Carson H J, Reddy V, Taxy J B
Department of Pathology, Resurrection Medical Center, Chicago, IL 60631, USA.
J Cutan Pathol. 1998 Jan;25(1):16-9. doi: 10.1111/j.1600-0560.1998.tb01684.x.
Merkel cell carcinoma (MCC) is a frequently aggressive primary cutaneous neuroendocrine malignancy. We investigated 3 cell proliferation markers which may be useful in predicting the aggressiveness of MCC: 1) p53, a tumor suppressor protein, 2) Ki-67, a marker of cell cycling, and 3) proliferating cell nuclear antigen (PCNA). Twenty patients with MCC were studied. The 3 cell proliferation markers were studied by immunoperoxidase. Clinical and immunoperoxidase results were tabulated according to recurrence or death from disease. Of the 20 patients, 10 experienced recurrence, and 10 did not. Seven tumors were positive for p53. We found correlations between recurrence and death in MCC patients, between p53 positivity and recurrence/death, and between p53 positivity and head/neck primary sites. We found no correlation with recurrence by gender or primary site. PCNA was positive in only 1 patient, while Ki-67 was positive in all patients, making these 2 markers unsuitable for predicting recurrence. Further clinical studies will be helpful to confirm and refine the application of this test. Prognostic information from such studies may be useful in planning observation and treatment for patients in the future.

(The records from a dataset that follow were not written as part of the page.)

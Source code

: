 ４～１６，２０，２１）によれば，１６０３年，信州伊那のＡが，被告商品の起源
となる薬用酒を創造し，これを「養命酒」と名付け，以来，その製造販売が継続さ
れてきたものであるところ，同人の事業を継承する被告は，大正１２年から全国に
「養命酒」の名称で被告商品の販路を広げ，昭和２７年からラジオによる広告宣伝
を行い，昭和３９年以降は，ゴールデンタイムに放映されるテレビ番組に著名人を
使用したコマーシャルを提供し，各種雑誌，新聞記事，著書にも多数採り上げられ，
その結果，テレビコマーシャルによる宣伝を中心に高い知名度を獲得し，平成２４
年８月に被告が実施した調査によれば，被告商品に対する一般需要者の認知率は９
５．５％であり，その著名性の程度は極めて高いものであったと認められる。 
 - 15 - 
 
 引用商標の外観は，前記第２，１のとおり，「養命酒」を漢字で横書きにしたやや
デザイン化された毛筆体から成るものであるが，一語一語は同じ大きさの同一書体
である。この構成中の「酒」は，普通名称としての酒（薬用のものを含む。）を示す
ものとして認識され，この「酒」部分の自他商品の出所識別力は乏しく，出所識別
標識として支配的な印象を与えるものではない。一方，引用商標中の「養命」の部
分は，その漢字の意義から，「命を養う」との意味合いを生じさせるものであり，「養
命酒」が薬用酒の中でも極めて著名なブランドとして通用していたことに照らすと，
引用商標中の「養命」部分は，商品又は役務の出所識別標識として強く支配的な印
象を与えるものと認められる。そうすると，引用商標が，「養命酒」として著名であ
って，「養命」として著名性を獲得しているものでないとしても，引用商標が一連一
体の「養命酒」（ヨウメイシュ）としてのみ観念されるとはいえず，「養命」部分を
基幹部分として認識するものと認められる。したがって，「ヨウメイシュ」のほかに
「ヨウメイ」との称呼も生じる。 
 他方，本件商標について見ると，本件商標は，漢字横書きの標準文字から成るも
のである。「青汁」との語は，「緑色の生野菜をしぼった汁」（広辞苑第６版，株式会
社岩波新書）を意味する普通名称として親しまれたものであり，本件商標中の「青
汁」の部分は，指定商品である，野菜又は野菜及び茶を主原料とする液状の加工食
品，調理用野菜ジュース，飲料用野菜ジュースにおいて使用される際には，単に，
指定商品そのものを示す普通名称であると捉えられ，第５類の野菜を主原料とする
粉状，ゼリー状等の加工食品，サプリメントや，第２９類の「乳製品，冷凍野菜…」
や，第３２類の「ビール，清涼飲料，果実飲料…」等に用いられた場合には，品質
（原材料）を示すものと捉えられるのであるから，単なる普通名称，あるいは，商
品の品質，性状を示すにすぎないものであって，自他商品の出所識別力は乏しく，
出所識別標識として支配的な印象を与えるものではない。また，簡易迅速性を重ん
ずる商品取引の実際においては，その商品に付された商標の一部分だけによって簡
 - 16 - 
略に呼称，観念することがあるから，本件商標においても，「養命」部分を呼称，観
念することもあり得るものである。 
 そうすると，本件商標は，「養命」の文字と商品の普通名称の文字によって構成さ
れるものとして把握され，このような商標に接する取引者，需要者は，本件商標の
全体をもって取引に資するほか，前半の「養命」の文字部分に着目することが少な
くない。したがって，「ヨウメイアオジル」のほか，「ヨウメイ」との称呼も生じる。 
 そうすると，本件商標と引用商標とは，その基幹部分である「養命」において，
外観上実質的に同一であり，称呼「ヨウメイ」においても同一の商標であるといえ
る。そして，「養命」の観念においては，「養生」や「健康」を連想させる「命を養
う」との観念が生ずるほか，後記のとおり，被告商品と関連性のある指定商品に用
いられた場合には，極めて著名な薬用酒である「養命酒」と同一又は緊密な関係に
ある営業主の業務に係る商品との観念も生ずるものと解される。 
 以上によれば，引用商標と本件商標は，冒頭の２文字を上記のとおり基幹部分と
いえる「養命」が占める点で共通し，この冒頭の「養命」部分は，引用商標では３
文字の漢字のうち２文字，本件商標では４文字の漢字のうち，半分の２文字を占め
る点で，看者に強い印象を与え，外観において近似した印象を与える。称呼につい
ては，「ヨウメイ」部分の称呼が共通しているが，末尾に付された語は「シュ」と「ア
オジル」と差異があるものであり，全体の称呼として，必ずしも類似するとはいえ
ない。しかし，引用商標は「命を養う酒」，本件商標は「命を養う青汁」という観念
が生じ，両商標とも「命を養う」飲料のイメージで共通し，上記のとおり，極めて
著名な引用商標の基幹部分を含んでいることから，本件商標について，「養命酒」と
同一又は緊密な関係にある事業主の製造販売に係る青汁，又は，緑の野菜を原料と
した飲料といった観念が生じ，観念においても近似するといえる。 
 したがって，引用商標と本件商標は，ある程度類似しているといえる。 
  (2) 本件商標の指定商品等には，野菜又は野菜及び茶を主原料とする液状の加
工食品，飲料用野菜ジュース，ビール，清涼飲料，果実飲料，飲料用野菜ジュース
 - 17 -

默克尔细胞癌(MCC)是一种常见的侵袭性原发性皮肤神经内分泌恶性肿瘤。我们研究了3种可能有助于预测MCC侵袭性的细胞增殖标志物:1)p53,一种肿瘤抑制蛋白;2)Ki-67,一种细胞周期标志物;3)增殖细胞核抗原(PCNA)。对20例MCC患者进行了研究。通过免疫过氧化物酶法对这3种细胞增殖标志物进行检测。根据疾病复发或死亡情况将临床和免疫过氧化物酶检测结果制成表格。20例患者中,10例出现复发,10例未复发。7个肿瘤p53呈阳性。我们发现MCC患者的复发与死亡之间、p53阳性与复发/死亡之间以及p53阳性与头颈部原发部位之间存在相关性。我们未发现复发与性别或原发部位之间存在相关性。PCNA仅在1例患者中呈阳性,而Ki-67在所有患者中均呈阳性,这使得这2种标志物不适用于预测复发。进一步的临床研究将有助于证实和完善该检测方法的应用。此类研究的预后信息可能有助于未来为患者制定观察和治疗计划。